As a mother, I am already living sacrificially. Motherhood is an ongoing sanctification process and most of the time, I feel hollowed out. I have been living in decrease and the thought of giving up “one more thing” just made me cringe.
But this Lent, I’ve been pondering this. Have I been giving up the right thing? Often we look at fasting as what behavior we can change instead of seeing it as a heart examination.
Thinking that it will fortify my soul, I often reach for sarcasm or pride without realizing that they will just leave me brittle. I also rely heavily on distraction only to find out that it does not fill my cup. I commune with other things in the name of self care thinking that it will satisfy my spirit.

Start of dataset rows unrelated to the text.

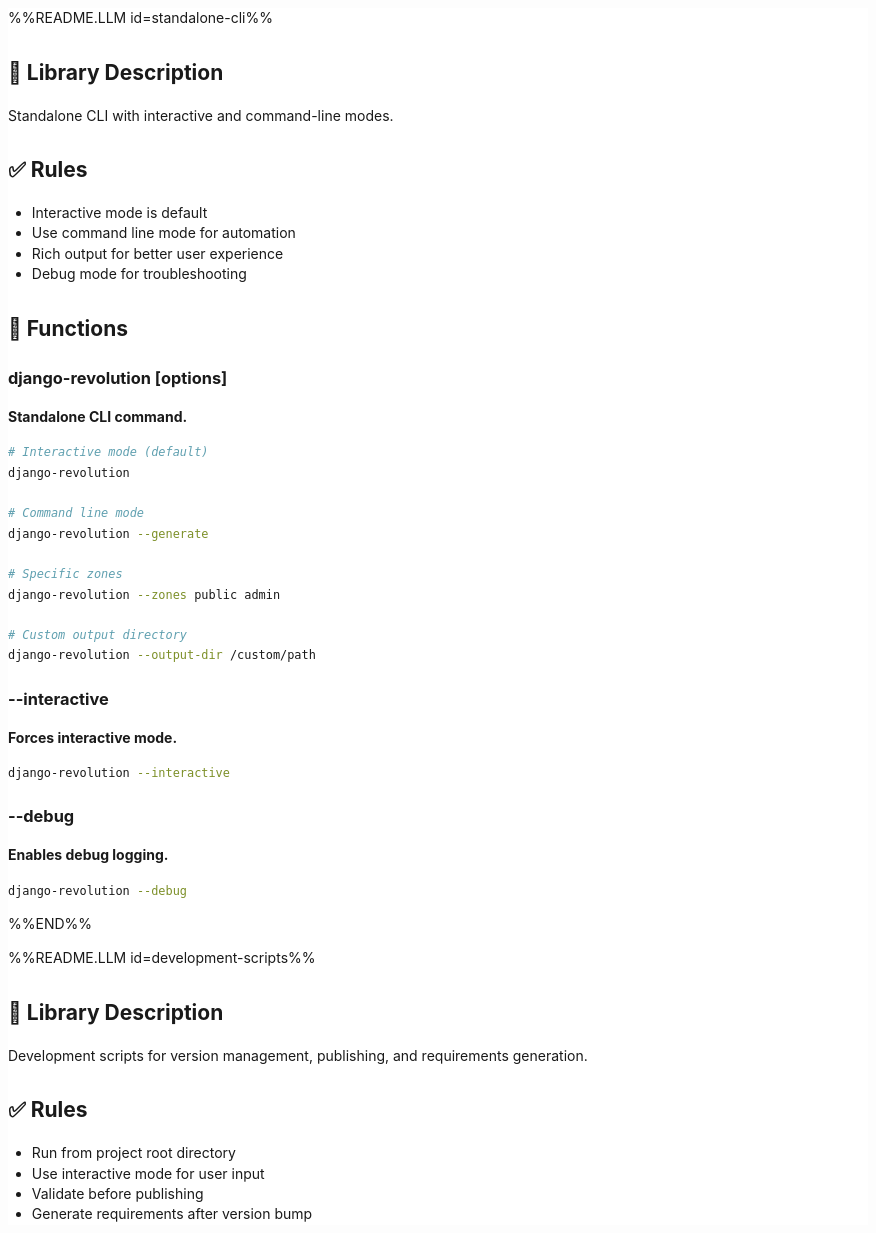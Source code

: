 %%README.LLM id=standalone-cli%%

## 🧭 Library Description
Standalone CLI with interactive and command-line modes.

## ✅ Rules
- Interactive mode is default
- Use command line mode for automation
- Rich output for better user experience
- Debug mode for troubleshooting

## 🧪 Functions

### django-revolution [options]
**Standalone CLI command.**
```bash
# Interactive mode (default)
django-revolution

# Command line mode
django-revolution --generate

# Specific zones
django-revolution --zones public admin

# Custom output directory
django-revolution --output-dir /custom/path
```

### --interactive
**Forces interactive mode.**
```bash
django-revolution --interactive
```

### --debug
**Enables debug logging.**
```bash
django-revolution --debug
```

%%END%%

%%README.LLM id=development-scripts%%

## 🧭 Library Description
Development scripts for version management, publishing, and requirements generation.

## ✅ Rules
- Run from project root directory
- Use interactive mode for user input
- Validate before publishing
- Generate requirements after version bump
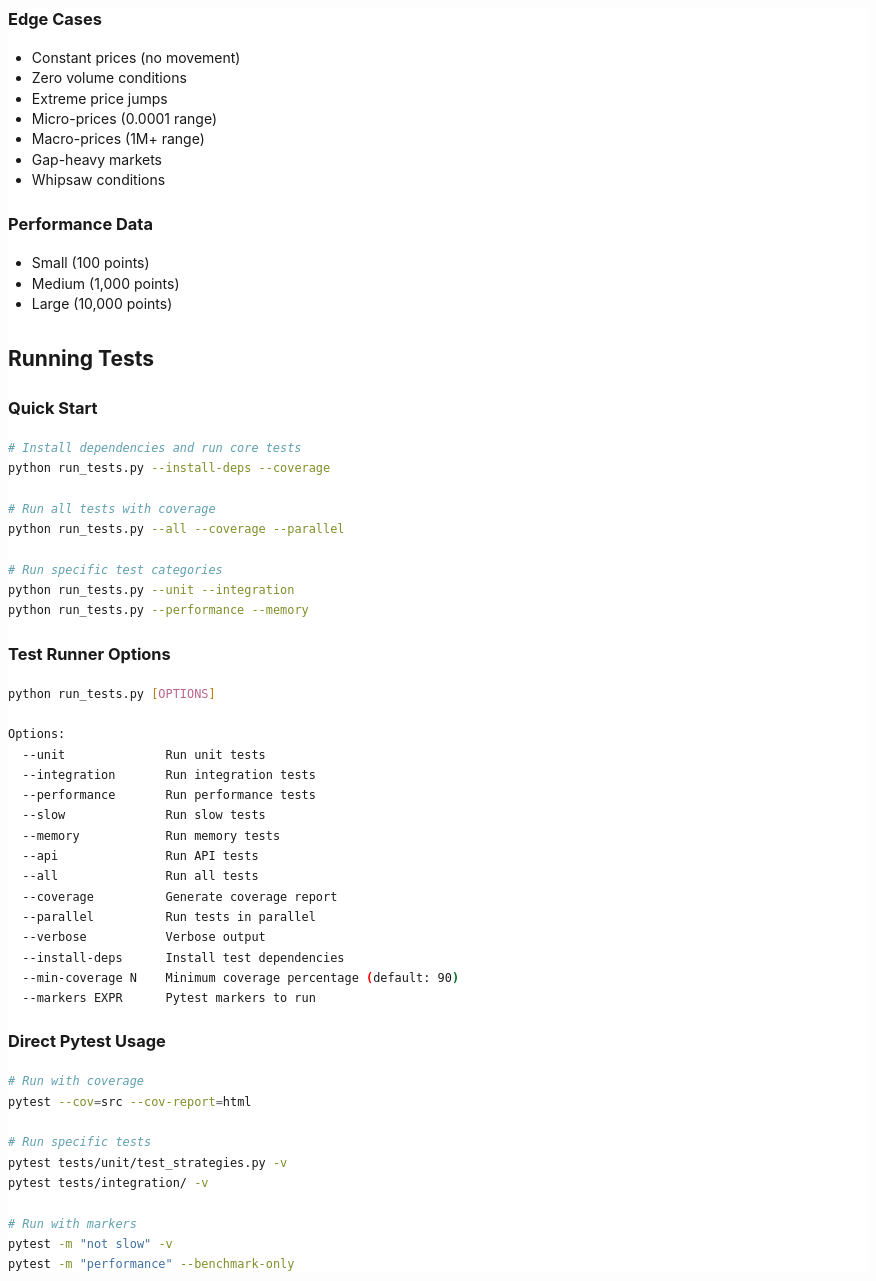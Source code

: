 ### Edge Cases
- Constant prices (no movement)
- Zero volume conditions
- Extreme price jumps
- Micro-prices (0.0001 range)
- Macro-prices (1M+ range)
- Gap-heavy markets
- Whipsaw conditions

### Performance Data
- Small (100 points)
- Medium (1,000 points)
- Large (10,000 points)

## Running Tests

### Quick Start
```bash
# Install dependencies and run core tests
python run_tests.py --install-deps --coverage

# Run all tests with coverage
python run_tests.py --all --coverage --parallel

# Run specific test categories
python run_tests.py --unit --integration
python run_tests.py --performance --memory
```

### Test Runner Options
```bash
python run_tests.py [OPTIONS]

Options:
  --unit              Run unit tests
  --integration       Run integration tests  
  --performance       Run performance tests
  --slow              Run slow tests
  --memory            Run memory tests
  --api               Run API tests
  --all               Run all tests
  --coverage          Generate coverage report
  --parallel          Run tests in parallel
  --verbose           Verbose output
  --install-deps      Install test dependencies
  --min-coverage N    Minimum coverage percentage (default: 90)
  --markers EXPR      Pytest markers to run
```

### Direct Pytest Usage
```bash
# Run with coverage
pytest --cov=src --cov-report=html

# Run specific tests
pytest tests/unit/test_strategies.py -v
pytest tests/integration/ -v

# Run with markers
pytest -m "not slow" -v
pytest -m "performance" --benchmark-only

```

“Self cannot satisfy self no matter how much it feasts”40 Days of Decrease, Dr. Alicia Britt Chole
Living sacrificially and feeling hollowed out is part of motherhood. But I need to look to God to fortify and fill me. The purpose of fasting is to create a shift in our heart to remind us that we cannot fill our own emptiness. Only God can. Side note, I have been deeply enjoying a Lenten study by Dr. Alicia Britt Chole called 40 Days of Decrease: a different kind of hunger. A different kind of fast. I highly recommend this different perspective! Besides, it doesn’t have to be Lent for you to dive into a 40 day fast!